Make corporate author index less strict
Affects | Status | Importance | Assigned to | Milestone | |
---|---|---|---|---|---|
Evergreen |
New
|
Wishlist
|
Unassigned |
Bug Description
In supported versions of Evergreen up to and including 2.8, the default author|corporate index is quite strict, at least for added entries. If I understand correctly, a MARC 710 field will be indexed only if that same field also has a subfield $e containing 'creator' or a subfield $4 containing 'aut' or 'cre' (see bug 1073217).
It seems to me that this is *too* strict in practice. I suspect most libraries will have a lot of 710 tags with no $e or $4 subfield. At Sitka, for example, less than 2% of our records with 710's have those subfields.
I propose that we replace the existing author|corporate index with something broader. One option would be to create a new MARC-based author|corporate index on 110 $abcdq and 710 $abcdq. (I don't see an obvious way to implement this as a MODS-based index without modifying the XSLT in config.
Changed in evergreen: | |
importance: | Undecided → Wishlist |
tags: | added: cataloging |
I'm pretty heavily against relaxing the stock index definition. Precision is important; running a very specific search against the corporate author index that includes tons of records with matching 710s that are *not* corporate authors (because, without the $e or $4 relator subfields, you have no idea what the 710 is actually trying to specify) would reflect poorly on Evergreen.
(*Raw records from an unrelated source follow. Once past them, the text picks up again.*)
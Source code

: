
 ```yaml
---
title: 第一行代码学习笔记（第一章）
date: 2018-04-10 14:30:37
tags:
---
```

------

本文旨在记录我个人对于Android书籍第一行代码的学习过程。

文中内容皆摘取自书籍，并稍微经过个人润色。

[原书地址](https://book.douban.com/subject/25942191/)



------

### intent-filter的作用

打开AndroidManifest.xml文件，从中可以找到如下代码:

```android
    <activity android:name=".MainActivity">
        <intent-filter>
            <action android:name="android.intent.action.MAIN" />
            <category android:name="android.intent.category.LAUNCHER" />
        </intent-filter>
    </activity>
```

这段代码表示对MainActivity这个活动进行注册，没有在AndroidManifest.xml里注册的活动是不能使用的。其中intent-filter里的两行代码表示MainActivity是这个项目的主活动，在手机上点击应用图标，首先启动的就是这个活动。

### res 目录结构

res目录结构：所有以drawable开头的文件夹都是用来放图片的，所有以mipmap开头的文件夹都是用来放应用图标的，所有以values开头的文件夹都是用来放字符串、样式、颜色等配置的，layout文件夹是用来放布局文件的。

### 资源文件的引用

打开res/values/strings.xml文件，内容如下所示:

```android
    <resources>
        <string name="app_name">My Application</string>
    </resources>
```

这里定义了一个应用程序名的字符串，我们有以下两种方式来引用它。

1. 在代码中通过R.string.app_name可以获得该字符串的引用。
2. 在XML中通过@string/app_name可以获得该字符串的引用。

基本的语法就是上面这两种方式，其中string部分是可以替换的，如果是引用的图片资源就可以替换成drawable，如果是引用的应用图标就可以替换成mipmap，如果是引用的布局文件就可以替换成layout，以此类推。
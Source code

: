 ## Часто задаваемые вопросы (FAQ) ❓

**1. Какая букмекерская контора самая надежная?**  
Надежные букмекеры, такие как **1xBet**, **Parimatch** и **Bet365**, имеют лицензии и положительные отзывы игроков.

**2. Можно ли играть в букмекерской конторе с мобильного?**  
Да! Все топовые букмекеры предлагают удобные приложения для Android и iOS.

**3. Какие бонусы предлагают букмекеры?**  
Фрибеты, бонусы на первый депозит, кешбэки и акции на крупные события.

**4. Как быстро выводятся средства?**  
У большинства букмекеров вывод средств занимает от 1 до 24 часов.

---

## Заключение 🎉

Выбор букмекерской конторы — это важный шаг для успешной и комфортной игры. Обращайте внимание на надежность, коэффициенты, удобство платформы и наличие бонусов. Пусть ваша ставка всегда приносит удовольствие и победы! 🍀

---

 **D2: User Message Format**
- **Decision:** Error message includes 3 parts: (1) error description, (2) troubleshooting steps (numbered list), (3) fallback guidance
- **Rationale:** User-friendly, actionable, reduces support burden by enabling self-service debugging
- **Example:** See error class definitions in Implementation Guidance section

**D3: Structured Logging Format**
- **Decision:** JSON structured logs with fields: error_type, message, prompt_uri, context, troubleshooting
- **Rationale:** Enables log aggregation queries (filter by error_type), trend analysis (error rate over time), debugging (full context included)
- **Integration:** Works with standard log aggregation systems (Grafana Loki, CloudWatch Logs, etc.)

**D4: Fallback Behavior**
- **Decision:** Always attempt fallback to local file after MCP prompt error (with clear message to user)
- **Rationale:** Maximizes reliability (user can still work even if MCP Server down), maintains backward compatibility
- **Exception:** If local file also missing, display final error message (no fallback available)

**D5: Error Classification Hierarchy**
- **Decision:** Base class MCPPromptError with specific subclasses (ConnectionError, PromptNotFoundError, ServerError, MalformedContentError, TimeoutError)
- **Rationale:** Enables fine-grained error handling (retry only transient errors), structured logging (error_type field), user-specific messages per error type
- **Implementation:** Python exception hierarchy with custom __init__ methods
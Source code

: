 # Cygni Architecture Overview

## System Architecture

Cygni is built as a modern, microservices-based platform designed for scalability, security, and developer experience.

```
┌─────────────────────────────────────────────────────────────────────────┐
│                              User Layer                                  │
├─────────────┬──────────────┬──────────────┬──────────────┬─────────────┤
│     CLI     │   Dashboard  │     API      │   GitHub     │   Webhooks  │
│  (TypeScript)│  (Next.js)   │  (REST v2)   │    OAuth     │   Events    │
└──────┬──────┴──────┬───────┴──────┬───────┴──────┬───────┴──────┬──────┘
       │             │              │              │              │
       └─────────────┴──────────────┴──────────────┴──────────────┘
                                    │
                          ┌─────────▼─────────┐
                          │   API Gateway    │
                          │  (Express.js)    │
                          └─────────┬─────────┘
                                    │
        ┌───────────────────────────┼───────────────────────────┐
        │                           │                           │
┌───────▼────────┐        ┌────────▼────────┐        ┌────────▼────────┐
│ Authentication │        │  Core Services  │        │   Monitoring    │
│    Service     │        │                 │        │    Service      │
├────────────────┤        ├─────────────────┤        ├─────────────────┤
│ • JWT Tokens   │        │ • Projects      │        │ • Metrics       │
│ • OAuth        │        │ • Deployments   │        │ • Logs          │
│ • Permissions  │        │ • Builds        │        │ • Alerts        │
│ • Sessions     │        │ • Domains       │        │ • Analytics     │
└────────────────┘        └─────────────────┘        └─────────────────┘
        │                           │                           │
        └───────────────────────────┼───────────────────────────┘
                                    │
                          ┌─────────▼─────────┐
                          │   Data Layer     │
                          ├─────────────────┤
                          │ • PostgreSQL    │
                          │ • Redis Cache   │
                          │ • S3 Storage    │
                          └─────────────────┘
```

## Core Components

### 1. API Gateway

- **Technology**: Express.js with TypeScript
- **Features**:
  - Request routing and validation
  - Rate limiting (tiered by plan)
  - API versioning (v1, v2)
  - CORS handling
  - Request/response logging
For contrasting data in the wild, we currently have:
2,636,880 records in total
894,030 records with a 710 field
465,000 records with a 710 field that _do_ have a $e or $4 subfield
460,689 records with a 710 field with a $e or $4 subfield with a value of 'pbl' or 'publisher'
3,647 records with a 710 field with a $e or $4 subfield with a value of 'aut', 'cre', or 'creator'
and 340,353 records with a 110 field
-- From queries like:
SELECT COUNT(*) FROM (
SELECT DISTINCT(record)
FROM metabib.full_rec
WHERE tag = '710'
AND subfield IN ('e', '4')
AND value IN ('aut', 'cre', 'creator')
) AS x;
A stock "corporate author" index that indexes 710 as corporate author without using the relator subfields would pollute our index by taking it from the 344K valid entries to well more than twice the number of entries.
I am, however, in favour of beefing up the documentation how to change the stock index definitions, or create new index definitions, to suit local requirements, and think the 110/710 field would make for a good example if you wanted to provide a demonstration of creating a "related corporate name" search index.